A man throws branches off a boat in the harbor of Gonaives, Haiti,
February 2004. The branches are burnt and sold as charcoal at
the market. Photo by: Ann Johansson/Corbis.
"I learned there in Haiti that becoming a war photographer was actually
doable as a freelancer, though costly," Johansson says. "I would
like to challenge myself to work in that kind of situation again but do not
want to make it my life." The Haiti work can be seen through Corbis.
Though her current chromes are done mostly with a Hasselblad XPan, Johansson
does not consider herself a landscape or panoramic photographer and enjoys using
the XPan for portraits as well. "I'm still learning how to use the
whole frame and fill it with people doing things," she says. "It's
a luxury for me to use this camera since most of my work now has to be digital
and I use the Nikon D1X and D100. I do love the digital, though. I can goof
around and try things and have so much freedom now that I don't have to
worry about film. So much of my work is for newspapers like The New York Times,
Los Angeles Times, and The Globe and Mail in Canada, and they all need everything
in a hurry."
Her longest lens is a 200mm though she rarely uses it since she tends more toward
the intimate shots she gets with her wide angle. It is obvious she is always
there on the scene and as with all good photojournalists, Johansson has learned
what is okay and what is not when she is shooting up close. "I want to
be respectful at all times," she says.
Esaie Jean bathes outside a bike shop set up in a freight container
in Port-au-Prince, Haiti, February 2004. Photo by: Ann Johansson/Corbis.

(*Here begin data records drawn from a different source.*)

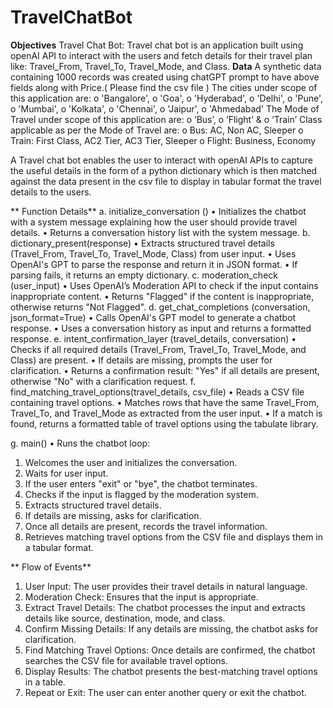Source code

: # TravelChatBot

**Objectives** Travel Chat Bot: Travel chat bot is an application built using openAI API to interact with the users and fetch details for their travel plan like: Travel_From, Travel_To, Travel_Mode, and Class. 
**Data** A synthetic data containing 1000 records was created using chatGPT prompt to have above fields along with Price.( Please find the csv file )
The cities under scope of this application are: 
o	'Bangalore',
o	'Goa',
o	'Hyderabad',
o	'Delhi',
o	'Pune',
o	'Mumbai',
o	'Kolkata',
o	'Chennai',
o	'Jaipur',
o	'Ahmedabad'
The Mode of Travel under scope of this application are: 
o	‘Bus’, 
o	’Flight’ &
o	‘Train’
Class applicable as per the Mode of Travel are:
o	Bus: AC, Non AC, Sleeper
o	Train: First Class, AC2 Tier, AC3 Tier, Sleeper
o	Flight: Business, Economy

A Travel chat bot enables the user to interact with openAI APIs to capture the useful details in the form of a python dictionary which is then matched against the data present in the csv file to display in tabular format the travel details to the users.

** Function Details**
a. initialize_conversation ()
•	Initializes the chatbot with a system message explaining how the user should provide travel details.
•	Returns a conversation history list with the system message.
b. dictionary_present(response)
•	Extracts structured travel details (Travel_From, Travel_To, Travel_Mode, Class) from user input.
•	Uses OpenAI's GPT to parse the response and return it in JSON format.
•	If parsing fails, it returns an empty dictionary.
c. moderation_check (user_input)
•	Uses OpenAI’s Moderation API to check if the input contains inappropriate content.
•	Returns "Flagged" if the content is inappropriate, otherwise returns "Not Flagged".
d. get_chat_completions (conversation, json_format=True)
•	Calls OpenAI's GPT model to generate a chatbot response.
•	Uses a conversation history as input and returns a formatted response.
e. intent_confirmation_layer (travel_details, conversation)
•	Checks if all required details (Travel_From, Travel_To, Travel_Mode, and Class) are present.
•	If details are missing, prompts the user for clarification.
•	Returns a confirmation result: "Yes" if all details are present, otherwise "No" with a clarification request.
f. find_matching_travel_options(travel_details, csv_file)
•	Reads a CSV file containing travel options.
•	Matches rows that have the same Travel_From, Travel_To, and Travel_Mode as extracted from the user input.
•	If a match is found, returns a formatted table of travel options using the tabulate library.

g. main()
•	Runs the chatbot loop:
1.	Welcomes the user and initializes the conversation.
2.	Waits for user input.
3.	If the user enters "exit" or "bye", the chatbot terminates.
4.	Checks if the input is flagged by the moderation system.
5.	Extracts structured travel details.
6.	If details are missing, asks for clarification.
7.	Once all details are present, records the travel information.
8.	Retrieves matching travel options from the CSV file and displays them in a tabular format.





** Flow of Events**
1.	User Input: The user provides their travel details in natural language.
2.	Moderation Check: Ensures that the input is appropriate.
3.	Extract Travel Details: The chatbot processes the input and extracts details like source, destination, mode, and class.
4.	Confirm Missing Details: If any details are missing, the chatbot asks for clarification.
5.	Find Matching Travel Options: Once details are confirmed, the chatbot searches the CSV file for available travel options.
6.	Display Results: The chatbot presents the best-matching travel options in a table.
7.	Repeat or Exit: The user can enter another query or exit the chatbot.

Though she has recently been experimenting with tungsten lighting for her
portraits most are now done using available light and the portraits remain among
her finest work. In the Haiti series she photographed a young boy who amid all
the turmoil is laughing as he playfully throws a pail of water over his head.
While strolling in Port-au-Prince Johansson shot a portrait of a man wearing
a straw hat. The vision is solemn as the man looks down, surrounded by wares
attached to the wall of a metal boxcar-like stall that only barely resembles
a small shop.
Johansson's newest and most extensive project is off to a glorious start.
It's a dream job if ever there was one and emanates from Germany where
the Klimahouse Museum is under construction in Bremerhaven and scheduled to
open in January, 2007. Johansson is traveling around the world on the identical
longitude of the museum site, accompanied by a film crew recording
the travels of "Axel, the traveler" who is scouting artifacts to
be considered for the museum's collection.
Johansson's job is to photograph behind the scenes, interacting with local
folks and environmental particulars. In Switzerland she lived with Swiss farmers
who raise cows high in the mountains and had the unplanned-for experience of
walking around on a glacier with four cameras and a full load of gear. In Samoa
the longitudinal line took her to a family who ran a diving company and where
she found plenty of free time to roam around the picturesque country on her
own and take photographs.
Pilgrims carry pictures of the Virgin of Guadalupe inside the
Basilica de Guadalupe in Mexico City, Mexico, December 10, 2004.
The main celebration for the Virgin of Guadalupe is on December
12th, the date that she appeared to the Indian Juan Diego in 1531.
People travel from all over the country, some for weeks by foot,
to attend the celebration.
Niger, Africa, was the next stop and then on to Alaska. For the Alaskan trip
Johansson had decided to abandon her Nikons and use the Hasselblad she had purchased.
"I talked the museum people into letting me try it and when they saw the
results, they not only liked the images but said, `We want to pay for
that camera.' That was lovely."
While I was waiting to do the interview for this article an assignment for The
New York Times whisked Johansson off to the Queen Charlotte Islands in northern
Canada off of British Columbia and just south of Alaska for five days to shoot
the Haida Indians in their daily life. It was a broad story. The Haida people
are seeking to restore their culture and Johansson photographed the men logging
as well as visiting their healing circles and celebrations where they get together
to eat, talk, drum, sing, and dance.
So how come in this short time Johansson is smelling the roses? Under her gentle
demeanor lies a passion, a devotion, and lots of hard work to escalate her career
in her chosen direction. We'll be watching.